(Records contained in a dataset)
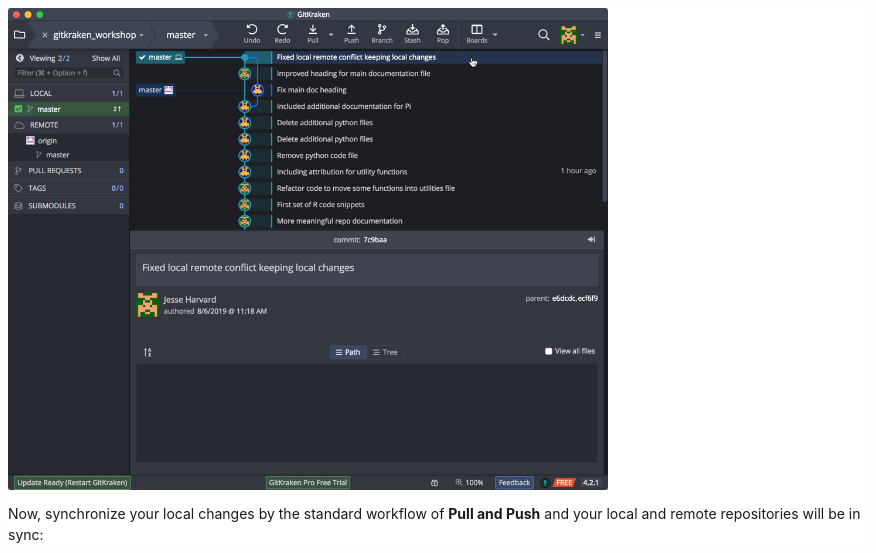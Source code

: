 <img src="img/3.new-merged_conflict_timeline.png" width="600" align="center">

Now, synchronize your local changes by the standard workflow of **Pull and Push** and your local and remote repositories will be in sync:

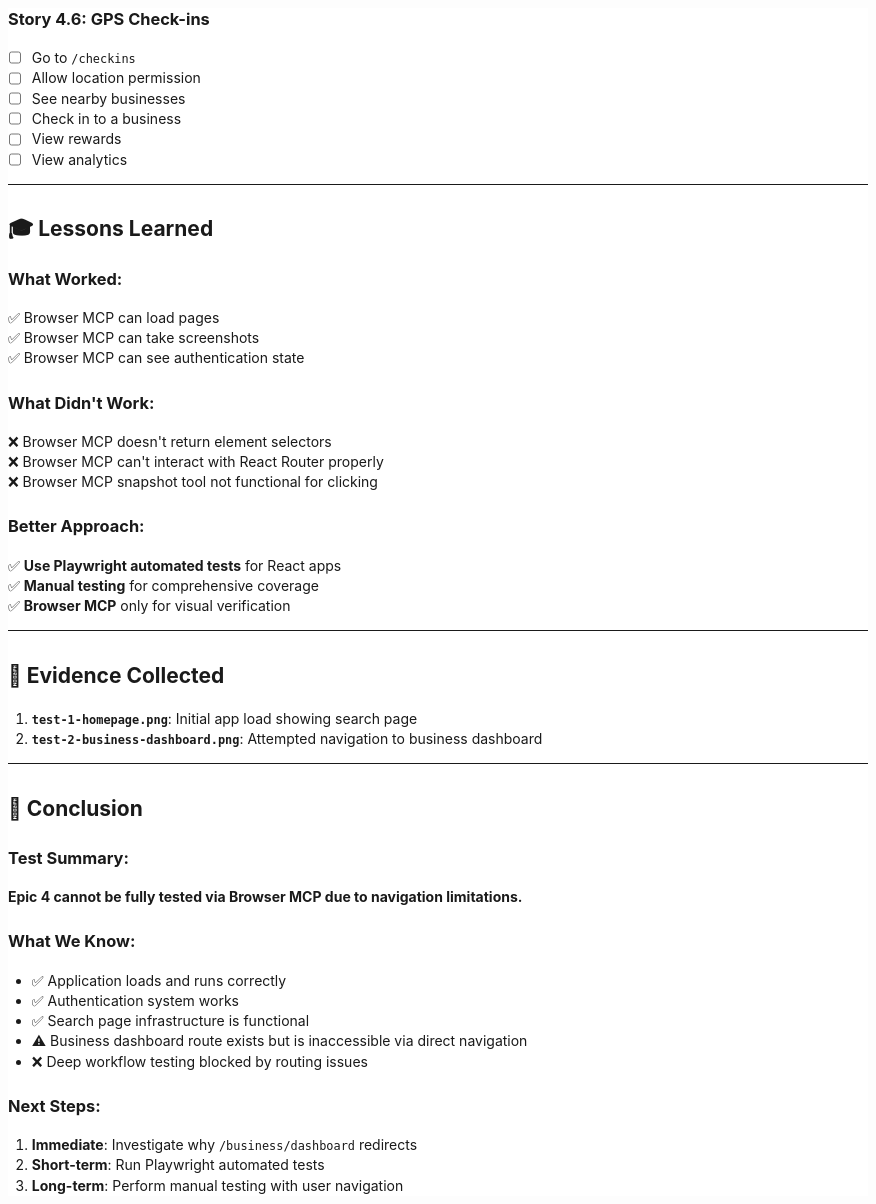 ### **Story 4.6: GPS Check-ins**
- [ ] Go to `/checkins`
- [ ] Allow location permission
- [ ] See nearby businesses
- [ ] Check in to a business
- [ ] View rewards
- [ ] View analytics

---

## 🎓 Lessons Learned

### What Worked:
✅ Browser MCP can load pages  
✅ Browser MCP can take screenshots  
✅ Browser MCP can see authentication state  

### What Didn't Work:
❌ Browser MCP doesn't return element selectors  
❌ Browser MCP can't interact with React Router properly  
❌ Browser MCP snapshot tool not functional for clicking  

### Better Approach:
✅ **Use Playwright automated tests** for React apps  
✅ **Manual testing** for comprehensive coverage  
✅ **Browser MCP** only for visual verification  

---

## 📸 Evidence Collected

1. **`test-1-homepage.png`**: Initial app load showing search page
2. **`test-2-business-dashboard.png`**: Attempted navigation to business dashboard

---

## 🏁 Conclusion

### Test Summary:
**Epic 4 cannot be fully tested via Browser MCP due to navigation limitations.**

### What We Know:
- ✅ Application loads and runs correctly
- ✅ Authentication system works
- ✅ Search page infrastructure is functional
- ⚠️ Business dashboard route exists but is inaccessible via direct navigation
- ❌ Deep workflow testing blocked by routing issues

### Next Steps:
1. **Immediate**: Investigate why `/business/dashboard` redirects
2. **Short-term**: Run Playwright automated tests
3. **Long-term**: Perform manual testing with user navigation
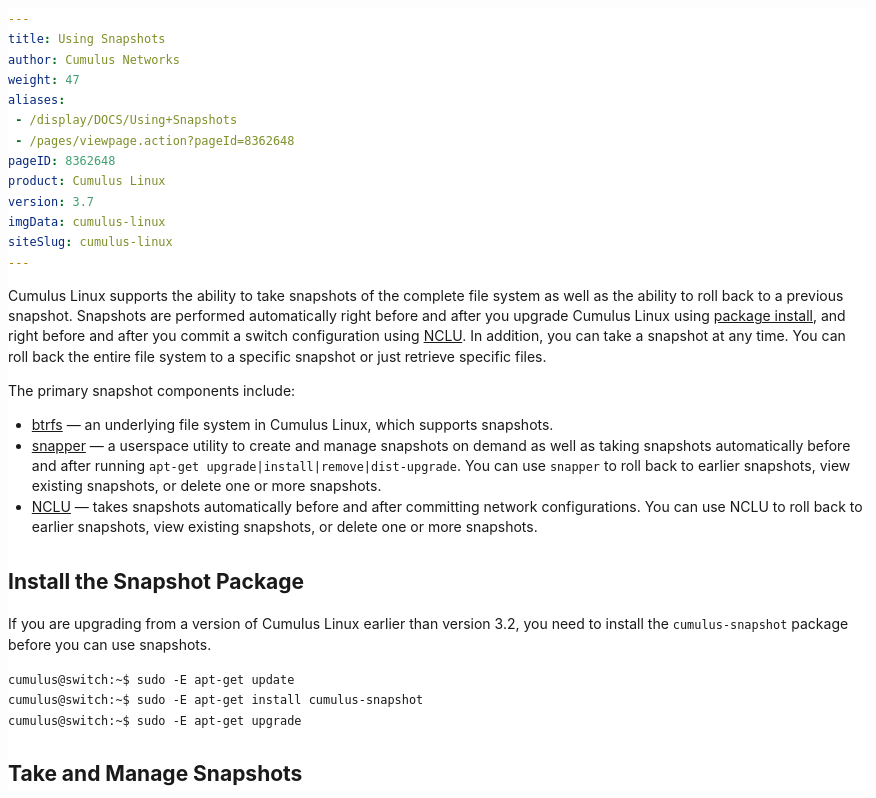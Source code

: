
 ```yaml
---
title: Using Snapshots
author: Cumulus Networks
weight: 47
aliases:
 - /display/DOCS/Using+Snapshots
 - /pages/viewpage.action?pageId=8362648
pageID: 8362648
product: Cumulus Linux
version: 3.7
imgData: cumulus-linux
siteSlug: cumulus-linux
---
```

Cumulus Linux supports the ability to take snapshots of the complete
file system as well as the ability to roll back to a previous snapshot.
Snapshots are performed automatically right before and after you upgrade
Cumulus Linux using [package install](/cumulus-linux/Installation-Management/Upgrading-Cumulus-Linux/), 
and right before and after you commit a switch configuration using
[NCLU](/cumulus-linux/System-Configuration/Network-Command-Line-Utility-NCLU).
In addition, you can take a snapshot at any time. You can roll back the
entire file system to a specific snapshot or just retrieve specific
files.

The primary snapshot components include:

  - [btrfs](https://btrfs.wiki.kernel.org/index.php/Main_Page) — an
    underlying file system in Cumulus Linux, which supports snapshots.
  - [snapper](http://snapper.io/documentation.html) — a userspace
    utility to create and manage snapshots on demand as well as taking
    snapshots automatically before and after running `apt-get
    upgrade|install|remove|dist-upgrade`. You can use `snapper` to roll
    back to earlier snapshots, view existing snapshots, or delete one or
    more snapshots.
  - [NCLU](/cumulus-linux/System-Configuration/Network-Command-Line-Utility-NCLU)
    — takes snapshots automatically before and after committing network
    configurations. You can use NCLU to roll back to earlier snapshots,
    view existing snapshots, or delete one or more snapshots.

## Install the Snapshot Package

If you are upgrading from a version of Cumulus Linux earlier than
version 3.2, you need to install the `cumulus-snapshot` package before
you can use snapshots.

    cumulus@switch:~$ sudo -E apt-get update
    cumulus@switch:~$ sudo -E apt-get install cumulus-snapshot
    cumulus@switch:~$ sudo -E apt-get upgrade

## Take and Manage Snapshots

▸ **How to complete this task**: Please copy the records above word for word, leaving out every picture.

▸ **Exercise response**:
Source code

: <img src="img/3.new-merged_conflict_timeline.png" width="600" align="center">

Now, synchronize your local changes by the standard workflow of **Pull and Push** and your local and remote repositories will be in sync:

 ### **Story 4.6: GPS Check-ins**
- [ ] Go to `/checkins`
- [ ] Allow location permission
- [ ] See nearby businesses
- [ ] Check in to a business
- [ ] View rewards
- [ ] View analytics

---

## 🎓 Lessons Learned

### What Worked:
✅ Browser MCP can load pages  
✅ Browser MCP can take screenshots  
✅ Browser MCP can see authentication state  

### What Didn't Work:
❌ Browser MCP doesn't return element selectors  
❌ Browser MCP can't interact with React Router properly  
❌ Browser MCP snapshot tool not functional for clicking  

### Better Approach:
✅ **Use Playwright automated tests** for React apps  
✅ **Manual testing** for comprehensive coverage  
✅ **Browser MCP** only for visual verification  

---

## 📸 Evidence Collected

1. **`test-1-homepage.png`**: Initial app load showing search page
2. **`test-2-business-dashboard.png`**: Attempted navigation to business dashboard

---

## 🏁 Conclusion

### Test Summary:
**Epic 4 cannot be fully tested via Browser MCP due to navigation limitations.**

### What We Know:
- ✅ Application loads and runs correctly
- ✅ Authentication system works
- ✅ Search page infrastructure is functional
- ⚠️ Business dashboard route exists but is inaccessible via direct navigation
- ❌ Deep workflow testing blocked by routing issues

### Next Steps:
1. **Immediate**: Investigate why `/business/dashboard` redirects
2. **Short-term**: Run Playwright automated tests
3. **Long-term**: Perform manual testing with user navigation
Source code

:
 ```yaml
---
title: Using Snapshots
author: Cumulus Networks
weight: 47
aliases:
 - /display/DOCS/Using+Snapshots
 - /pages/viewpage.action?pageId=8362648
pageID: 8362648
product: Cumulus Linux
version: 3.7
imgData: cumulus-linux
siteSlug: cumulus-linux
---
```

Cumulus Linux supports the ability to take snapshots of the complete
file system as well as the ability to roll back to a previous snapshot.
Snapshots are performed automatically right before and after you upgrade
Cumulus Linux using [package install](/cumulus-linux/Installation-Management/Upgrading-Cumulus-Linux/), 
and right before and after you commit a switch configuration using
[NCLU](/cumulus-linux/System-Configuration/Network-Command-Line-Utility-NCLU).
In addition, you can take a snapshot at any time. You can roll back the
entire file system to a specific snapshot or just retrieve specific
files.

The primary snapshot components include:

  - [btrfs](https://btrfs.wiki.kernel.org/index.php/Main_Page) — an
    underlying file system in Cumulus Linux, which supports snapshots.
  - [snapper](http://snapper.io/documentation.html) — a userspace
    utility to create and manage snapshots on demand as well as taking
    snapshots automatically before and after running `apt-get
    upgrade|install|remove|dist-upgrade`. You can use `snapper` to roll
    back to earlier snapshots, view existing snapshots, or delete one or
    more snapshots.
  - [NCLU](/cumulus-linux/System-Configuration/Network-Command-Line-Utility-NCLU)
    — takes snapshots automatically before and after committing network
    configurations. You can use NCLU to roll back to earlier snapshots,
    view existing snapshots, or delete one or more snapshots.

## Install the Snapshot Package

If you are upgrading from a version of Cumulus Linux earlier than
version 3.2, you need to install the `cumulus-snapshot` package before
you can use snapshots.

    cumulus@switch:~$ sudo -E apt-get update
    cumulus@switch:~$ sudo -E apt-get install cumulus-snapshot
    cumulus@switch:~$ sudo -E apt-get upgrade

## Take and Manage Snapshots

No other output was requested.